Dataset records
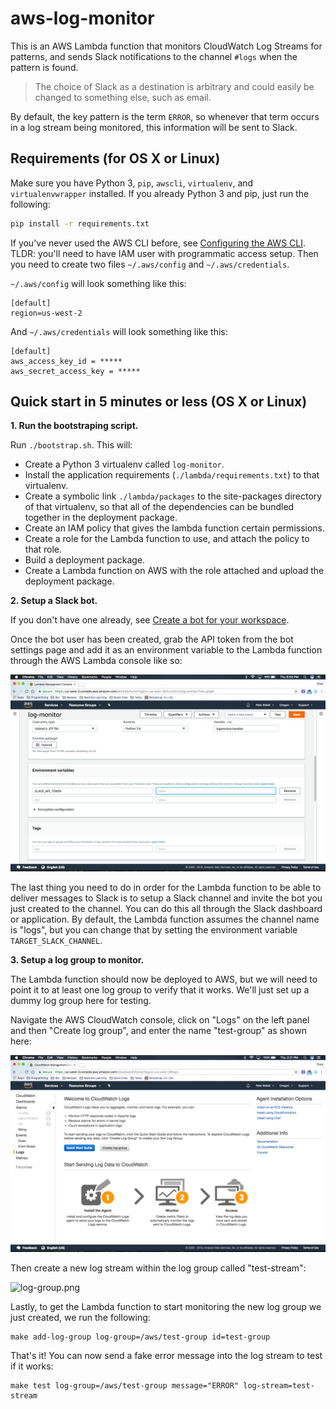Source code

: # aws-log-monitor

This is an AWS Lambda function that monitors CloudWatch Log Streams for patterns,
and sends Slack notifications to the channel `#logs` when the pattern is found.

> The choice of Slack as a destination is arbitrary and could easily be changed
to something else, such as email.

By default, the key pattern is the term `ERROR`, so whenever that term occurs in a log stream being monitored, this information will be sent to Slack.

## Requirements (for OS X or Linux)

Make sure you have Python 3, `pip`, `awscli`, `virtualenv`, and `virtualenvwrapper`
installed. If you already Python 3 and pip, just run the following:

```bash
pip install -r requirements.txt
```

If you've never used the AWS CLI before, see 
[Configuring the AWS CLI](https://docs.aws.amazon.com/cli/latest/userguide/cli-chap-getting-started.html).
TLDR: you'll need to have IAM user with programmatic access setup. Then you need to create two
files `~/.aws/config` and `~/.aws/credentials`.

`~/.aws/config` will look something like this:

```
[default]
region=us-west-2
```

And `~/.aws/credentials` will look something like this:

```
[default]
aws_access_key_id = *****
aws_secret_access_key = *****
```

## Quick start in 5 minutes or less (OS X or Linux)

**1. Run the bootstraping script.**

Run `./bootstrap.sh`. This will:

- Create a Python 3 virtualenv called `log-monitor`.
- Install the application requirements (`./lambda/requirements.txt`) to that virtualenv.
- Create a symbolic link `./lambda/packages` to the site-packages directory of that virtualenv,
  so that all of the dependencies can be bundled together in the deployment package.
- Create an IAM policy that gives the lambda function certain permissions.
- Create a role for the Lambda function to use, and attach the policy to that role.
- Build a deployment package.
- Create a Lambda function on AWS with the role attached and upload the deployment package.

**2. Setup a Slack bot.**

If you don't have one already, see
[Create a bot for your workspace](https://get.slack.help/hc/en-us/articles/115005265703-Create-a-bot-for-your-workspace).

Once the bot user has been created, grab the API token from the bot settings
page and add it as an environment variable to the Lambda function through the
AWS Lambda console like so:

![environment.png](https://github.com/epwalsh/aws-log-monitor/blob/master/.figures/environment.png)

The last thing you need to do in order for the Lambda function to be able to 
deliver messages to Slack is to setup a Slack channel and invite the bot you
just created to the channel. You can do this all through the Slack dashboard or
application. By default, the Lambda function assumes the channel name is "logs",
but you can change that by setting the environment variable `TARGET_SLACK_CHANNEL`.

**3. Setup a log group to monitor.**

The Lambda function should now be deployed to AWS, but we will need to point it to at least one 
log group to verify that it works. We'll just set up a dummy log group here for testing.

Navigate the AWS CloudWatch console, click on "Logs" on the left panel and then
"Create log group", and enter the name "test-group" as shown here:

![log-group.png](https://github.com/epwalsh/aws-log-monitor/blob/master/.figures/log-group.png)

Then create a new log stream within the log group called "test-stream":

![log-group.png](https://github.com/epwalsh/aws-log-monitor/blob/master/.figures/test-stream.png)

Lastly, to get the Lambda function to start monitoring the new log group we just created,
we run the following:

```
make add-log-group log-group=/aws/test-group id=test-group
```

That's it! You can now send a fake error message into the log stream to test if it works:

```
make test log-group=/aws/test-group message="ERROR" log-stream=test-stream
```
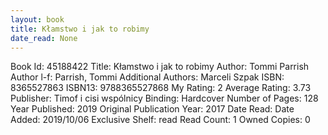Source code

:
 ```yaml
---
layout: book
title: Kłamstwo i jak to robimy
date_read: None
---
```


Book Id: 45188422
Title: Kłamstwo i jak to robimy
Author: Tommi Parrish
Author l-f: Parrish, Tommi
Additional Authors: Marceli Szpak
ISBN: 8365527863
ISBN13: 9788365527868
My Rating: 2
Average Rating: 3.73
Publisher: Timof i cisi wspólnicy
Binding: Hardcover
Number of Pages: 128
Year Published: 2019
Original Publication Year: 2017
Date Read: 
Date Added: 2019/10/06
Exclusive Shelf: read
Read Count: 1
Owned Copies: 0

What you have to do
Every line of the data that includes the word "console" should be copied.

Answer to this problem
AWS Lambda console like so:
Navigate the AWS CloudWatch console, click on "Logs" on the left panel and then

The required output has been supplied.